Things used to be different in Restoration England, as for example in the writings of that remarkable rake and poet, Lord Rochester. In his only once performed play “Sodom,” he apostrophized the female organ brilliantly as “This is the warehouse of the world’s chief trade,/ On this soft anvil all mankind was made.” In the play, Rochester’s patron and butt, King Charles II, is satirized as saying (using the contemporary pintle for penis) “And with my pintle I shall rule the land.” More rowdily we get dear “Industrious cunt shall never pintle want,/ She shall be mistress to the elephant.” (Was that about poor dear Nell Gwynn?)

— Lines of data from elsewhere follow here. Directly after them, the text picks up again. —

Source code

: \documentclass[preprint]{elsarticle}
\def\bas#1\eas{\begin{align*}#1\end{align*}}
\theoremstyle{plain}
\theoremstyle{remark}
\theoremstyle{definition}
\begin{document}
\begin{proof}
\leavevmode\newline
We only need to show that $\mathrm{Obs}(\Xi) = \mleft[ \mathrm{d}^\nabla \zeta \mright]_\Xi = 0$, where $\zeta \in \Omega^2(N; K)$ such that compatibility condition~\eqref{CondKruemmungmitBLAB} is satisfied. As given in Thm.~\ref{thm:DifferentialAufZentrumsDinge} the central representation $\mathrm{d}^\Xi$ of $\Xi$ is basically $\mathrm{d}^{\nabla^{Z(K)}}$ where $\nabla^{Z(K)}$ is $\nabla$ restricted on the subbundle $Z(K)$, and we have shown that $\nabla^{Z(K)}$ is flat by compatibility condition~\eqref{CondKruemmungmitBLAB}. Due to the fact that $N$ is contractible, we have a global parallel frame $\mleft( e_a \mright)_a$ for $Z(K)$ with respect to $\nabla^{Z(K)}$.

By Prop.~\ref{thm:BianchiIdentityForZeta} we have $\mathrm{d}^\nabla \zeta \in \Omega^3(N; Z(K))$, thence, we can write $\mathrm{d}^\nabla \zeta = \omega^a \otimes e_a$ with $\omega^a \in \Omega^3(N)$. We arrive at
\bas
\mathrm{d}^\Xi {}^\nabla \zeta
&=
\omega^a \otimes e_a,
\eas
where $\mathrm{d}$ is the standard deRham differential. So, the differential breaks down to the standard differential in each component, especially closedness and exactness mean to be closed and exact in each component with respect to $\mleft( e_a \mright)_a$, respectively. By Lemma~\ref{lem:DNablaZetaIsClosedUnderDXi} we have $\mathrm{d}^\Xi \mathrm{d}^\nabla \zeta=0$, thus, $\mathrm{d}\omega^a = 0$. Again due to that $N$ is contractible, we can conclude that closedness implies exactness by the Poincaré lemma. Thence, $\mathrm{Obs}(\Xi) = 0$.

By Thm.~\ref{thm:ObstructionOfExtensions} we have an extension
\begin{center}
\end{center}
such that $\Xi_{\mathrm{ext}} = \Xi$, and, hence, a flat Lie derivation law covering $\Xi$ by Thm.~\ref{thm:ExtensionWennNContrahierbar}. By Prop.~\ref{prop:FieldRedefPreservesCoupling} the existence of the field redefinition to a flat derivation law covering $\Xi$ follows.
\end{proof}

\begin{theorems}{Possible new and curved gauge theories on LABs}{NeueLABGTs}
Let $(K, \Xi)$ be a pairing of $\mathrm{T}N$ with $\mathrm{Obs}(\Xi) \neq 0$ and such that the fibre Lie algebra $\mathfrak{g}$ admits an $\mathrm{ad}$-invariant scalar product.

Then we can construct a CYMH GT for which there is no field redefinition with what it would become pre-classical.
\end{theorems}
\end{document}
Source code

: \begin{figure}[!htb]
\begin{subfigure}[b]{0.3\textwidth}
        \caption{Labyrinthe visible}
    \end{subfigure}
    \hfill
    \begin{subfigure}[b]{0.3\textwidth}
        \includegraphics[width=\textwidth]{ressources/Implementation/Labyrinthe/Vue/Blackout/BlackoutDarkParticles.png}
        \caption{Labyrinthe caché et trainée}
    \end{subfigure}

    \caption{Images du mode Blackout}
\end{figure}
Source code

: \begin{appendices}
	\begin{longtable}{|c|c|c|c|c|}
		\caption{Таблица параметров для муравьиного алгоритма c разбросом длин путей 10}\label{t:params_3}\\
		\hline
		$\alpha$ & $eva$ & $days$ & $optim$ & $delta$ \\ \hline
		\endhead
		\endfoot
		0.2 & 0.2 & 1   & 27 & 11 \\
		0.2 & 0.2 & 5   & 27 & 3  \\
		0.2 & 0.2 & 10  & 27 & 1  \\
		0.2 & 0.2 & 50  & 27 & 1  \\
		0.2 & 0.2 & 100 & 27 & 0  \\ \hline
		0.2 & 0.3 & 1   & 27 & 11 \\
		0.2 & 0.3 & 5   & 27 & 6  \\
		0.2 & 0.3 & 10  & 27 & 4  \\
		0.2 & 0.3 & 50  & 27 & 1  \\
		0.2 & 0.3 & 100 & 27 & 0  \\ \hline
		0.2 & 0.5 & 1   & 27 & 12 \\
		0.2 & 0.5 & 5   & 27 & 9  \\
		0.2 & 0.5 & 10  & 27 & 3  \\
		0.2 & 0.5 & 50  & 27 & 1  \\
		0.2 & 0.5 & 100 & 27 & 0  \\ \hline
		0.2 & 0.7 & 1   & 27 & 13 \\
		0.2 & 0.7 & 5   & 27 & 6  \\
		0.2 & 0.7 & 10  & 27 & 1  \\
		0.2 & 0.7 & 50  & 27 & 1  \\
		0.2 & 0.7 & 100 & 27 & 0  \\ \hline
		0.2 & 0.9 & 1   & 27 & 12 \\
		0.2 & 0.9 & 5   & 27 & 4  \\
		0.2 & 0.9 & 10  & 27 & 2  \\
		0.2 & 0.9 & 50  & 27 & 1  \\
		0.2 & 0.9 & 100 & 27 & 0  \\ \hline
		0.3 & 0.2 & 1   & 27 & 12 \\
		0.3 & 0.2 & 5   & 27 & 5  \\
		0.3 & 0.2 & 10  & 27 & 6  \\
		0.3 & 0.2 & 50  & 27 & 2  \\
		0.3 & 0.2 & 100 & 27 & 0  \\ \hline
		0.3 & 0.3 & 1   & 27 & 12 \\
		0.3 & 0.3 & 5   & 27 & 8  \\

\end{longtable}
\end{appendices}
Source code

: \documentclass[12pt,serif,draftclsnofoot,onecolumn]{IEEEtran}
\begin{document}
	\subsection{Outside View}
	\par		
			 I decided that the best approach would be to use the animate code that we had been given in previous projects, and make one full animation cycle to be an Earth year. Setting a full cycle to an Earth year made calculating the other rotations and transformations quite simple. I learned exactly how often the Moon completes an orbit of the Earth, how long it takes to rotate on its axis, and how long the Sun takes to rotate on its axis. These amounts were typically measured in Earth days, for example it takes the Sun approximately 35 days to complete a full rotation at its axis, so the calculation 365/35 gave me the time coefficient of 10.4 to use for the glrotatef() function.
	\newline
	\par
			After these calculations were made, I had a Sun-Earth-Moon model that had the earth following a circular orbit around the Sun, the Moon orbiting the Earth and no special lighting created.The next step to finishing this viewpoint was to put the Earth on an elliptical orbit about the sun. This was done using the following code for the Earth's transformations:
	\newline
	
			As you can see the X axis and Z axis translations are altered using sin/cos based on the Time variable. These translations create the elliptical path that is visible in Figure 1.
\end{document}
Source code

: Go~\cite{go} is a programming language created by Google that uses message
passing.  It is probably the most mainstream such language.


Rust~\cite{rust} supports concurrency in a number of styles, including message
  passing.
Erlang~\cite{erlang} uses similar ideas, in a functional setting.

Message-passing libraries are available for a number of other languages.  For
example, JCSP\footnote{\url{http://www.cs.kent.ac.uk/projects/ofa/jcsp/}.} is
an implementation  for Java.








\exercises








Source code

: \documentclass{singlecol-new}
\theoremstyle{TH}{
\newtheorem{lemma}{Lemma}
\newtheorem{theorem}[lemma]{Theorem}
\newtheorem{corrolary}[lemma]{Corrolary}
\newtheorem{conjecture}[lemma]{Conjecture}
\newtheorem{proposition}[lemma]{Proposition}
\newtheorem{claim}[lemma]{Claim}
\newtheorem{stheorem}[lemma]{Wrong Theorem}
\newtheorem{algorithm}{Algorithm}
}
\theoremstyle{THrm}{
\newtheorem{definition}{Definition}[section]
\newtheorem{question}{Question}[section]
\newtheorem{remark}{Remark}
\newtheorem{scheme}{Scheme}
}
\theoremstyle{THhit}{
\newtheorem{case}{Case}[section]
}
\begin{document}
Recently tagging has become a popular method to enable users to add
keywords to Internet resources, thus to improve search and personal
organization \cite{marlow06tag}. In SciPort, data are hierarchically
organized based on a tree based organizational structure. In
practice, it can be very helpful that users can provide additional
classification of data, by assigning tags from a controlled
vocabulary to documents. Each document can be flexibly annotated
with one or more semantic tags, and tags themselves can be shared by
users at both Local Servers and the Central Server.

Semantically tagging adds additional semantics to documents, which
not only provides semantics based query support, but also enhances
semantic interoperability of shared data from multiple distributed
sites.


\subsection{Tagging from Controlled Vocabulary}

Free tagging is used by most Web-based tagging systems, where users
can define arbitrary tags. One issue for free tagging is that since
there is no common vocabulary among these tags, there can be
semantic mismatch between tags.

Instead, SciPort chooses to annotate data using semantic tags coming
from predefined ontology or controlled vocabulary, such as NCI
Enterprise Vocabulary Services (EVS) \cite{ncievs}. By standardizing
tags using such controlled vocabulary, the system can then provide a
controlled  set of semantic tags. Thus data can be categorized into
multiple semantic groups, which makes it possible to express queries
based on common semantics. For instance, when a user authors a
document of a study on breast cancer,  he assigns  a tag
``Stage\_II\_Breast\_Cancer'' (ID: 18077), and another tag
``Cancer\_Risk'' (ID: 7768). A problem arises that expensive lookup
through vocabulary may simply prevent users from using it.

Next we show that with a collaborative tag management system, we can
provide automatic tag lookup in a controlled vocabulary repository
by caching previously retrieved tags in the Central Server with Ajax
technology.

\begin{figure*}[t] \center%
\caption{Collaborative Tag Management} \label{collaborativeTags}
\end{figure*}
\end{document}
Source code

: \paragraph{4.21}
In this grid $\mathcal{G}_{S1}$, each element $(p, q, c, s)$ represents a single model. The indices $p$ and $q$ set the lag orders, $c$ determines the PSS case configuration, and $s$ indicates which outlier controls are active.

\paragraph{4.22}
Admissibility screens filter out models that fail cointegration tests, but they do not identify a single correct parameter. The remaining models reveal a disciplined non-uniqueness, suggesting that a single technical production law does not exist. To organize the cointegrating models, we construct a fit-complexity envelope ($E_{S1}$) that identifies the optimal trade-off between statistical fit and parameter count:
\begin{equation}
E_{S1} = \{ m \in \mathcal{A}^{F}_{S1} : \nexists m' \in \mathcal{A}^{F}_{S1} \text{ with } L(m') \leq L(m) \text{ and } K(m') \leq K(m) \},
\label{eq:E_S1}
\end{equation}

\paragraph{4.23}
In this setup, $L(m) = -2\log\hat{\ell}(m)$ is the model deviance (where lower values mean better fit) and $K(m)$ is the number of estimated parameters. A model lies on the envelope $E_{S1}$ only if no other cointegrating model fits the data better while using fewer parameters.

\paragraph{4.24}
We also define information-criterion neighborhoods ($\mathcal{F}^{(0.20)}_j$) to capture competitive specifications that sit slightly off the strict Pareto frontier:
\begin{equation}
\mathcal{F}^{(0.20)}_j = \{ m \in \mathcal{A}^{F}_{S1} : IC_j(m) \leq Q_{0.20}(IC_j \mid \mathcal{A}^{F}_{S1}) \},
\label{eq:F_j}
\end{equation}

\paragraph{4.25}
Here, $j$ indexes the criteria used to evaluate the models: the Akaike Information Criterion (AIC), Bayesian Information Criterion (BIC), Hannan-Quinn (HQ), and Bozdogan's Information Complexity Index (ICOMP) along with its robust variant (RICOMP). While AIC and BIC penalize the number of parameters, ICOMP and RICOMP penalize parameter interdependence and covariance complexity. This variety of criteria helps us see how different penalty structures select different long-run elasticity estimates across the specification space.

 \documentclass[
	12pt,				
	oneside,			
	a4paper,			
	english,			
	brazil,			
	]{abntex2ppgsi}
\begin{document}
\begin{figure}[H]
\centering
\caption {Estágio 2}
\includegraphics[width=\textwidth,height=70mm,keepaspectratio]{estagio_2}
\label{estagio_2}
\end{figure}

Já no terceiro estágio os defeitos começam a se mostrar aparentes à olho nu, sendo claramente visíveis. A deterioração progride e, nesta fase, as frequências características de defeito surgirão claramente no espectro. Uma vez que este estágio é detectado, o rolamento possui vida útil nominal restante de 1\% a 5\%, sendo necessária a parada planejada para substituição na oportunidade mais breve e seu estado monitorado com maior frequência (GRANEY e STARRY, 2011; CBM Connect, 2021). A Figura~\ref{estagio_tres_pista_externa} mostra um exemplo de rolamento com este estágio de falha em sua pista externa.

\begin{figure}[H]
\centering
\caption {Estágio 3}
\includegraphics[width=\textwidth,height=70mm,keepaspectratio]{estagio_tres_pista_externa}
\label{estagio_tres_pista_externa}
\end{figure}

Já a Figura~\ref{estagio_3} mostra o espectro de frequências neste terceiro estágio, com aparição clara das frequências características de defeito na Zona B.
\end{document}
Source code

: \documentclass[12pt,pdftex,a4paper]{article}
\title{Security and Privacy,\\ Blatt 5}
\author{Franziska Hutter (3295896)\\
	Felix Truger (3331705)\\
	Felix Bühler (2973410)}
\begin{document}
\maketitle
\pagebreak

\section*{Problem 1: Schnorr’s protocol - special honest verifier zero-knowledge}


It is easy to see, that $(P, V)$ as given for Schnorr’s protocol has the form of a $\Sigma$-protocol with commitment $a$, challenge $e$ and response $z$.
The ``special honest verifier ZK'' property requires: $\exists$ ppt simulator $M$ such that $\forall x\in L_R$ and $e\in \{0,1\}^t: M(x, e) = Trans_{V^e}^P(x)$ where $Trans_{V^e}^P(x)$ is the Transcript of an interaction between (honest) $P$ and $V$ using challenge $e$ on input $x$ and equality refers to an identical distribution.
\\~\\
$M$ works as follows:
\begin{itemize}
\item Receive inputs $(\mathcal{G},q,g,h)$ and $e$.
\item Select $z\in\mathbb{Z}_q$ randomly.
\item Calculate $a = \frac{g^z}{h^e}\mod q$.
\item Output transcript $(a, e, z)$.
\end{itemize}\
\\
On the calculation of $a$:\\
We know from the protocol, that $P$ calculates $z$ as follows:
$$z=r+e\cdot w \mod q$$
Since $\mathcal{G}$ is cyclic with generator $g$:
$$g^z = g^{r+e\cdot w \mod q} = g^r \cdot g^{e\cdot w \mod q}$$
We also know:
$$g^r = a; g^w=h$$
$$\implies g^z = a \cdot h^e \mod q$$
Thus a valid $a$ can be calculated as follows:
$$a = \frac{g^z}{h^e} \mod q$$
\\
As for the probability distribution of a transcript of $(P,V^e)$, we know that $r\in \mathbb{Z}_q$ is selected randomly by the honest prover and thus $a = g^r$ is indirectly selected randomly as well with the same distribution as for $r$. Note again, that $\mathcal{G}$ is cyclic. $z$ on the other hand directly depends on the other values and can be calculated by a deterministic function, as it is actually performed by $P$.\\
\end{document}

To this day, few publications are allowed to print anything like that, although The New Yorker does permit the verb for sex. I myself do not advocate unrestrained use of CW, lest it, too, lose its sting. Nudity in the theater is permitted, more often of men than of women, make of it what you will. There has also been simulated intercourse, though not the actual thing as in “Sodom.” In Germany, there was something called “Nacktballet,” from a leading female dancer-choreographer, Marie Wigman. it never crossed boundaries, although I for one wouldn’t have found it unwelcome anywhere.

And what about the future of CW? Having no crystal ball, I cannot predict it. I am , however, all for it as long as it is used judiciously  and not indiscriminately. As for my own limited, personal future, there is no telling what can prevail. I daresay that neither angels nor devils espouse nudity and uncalled-for CW.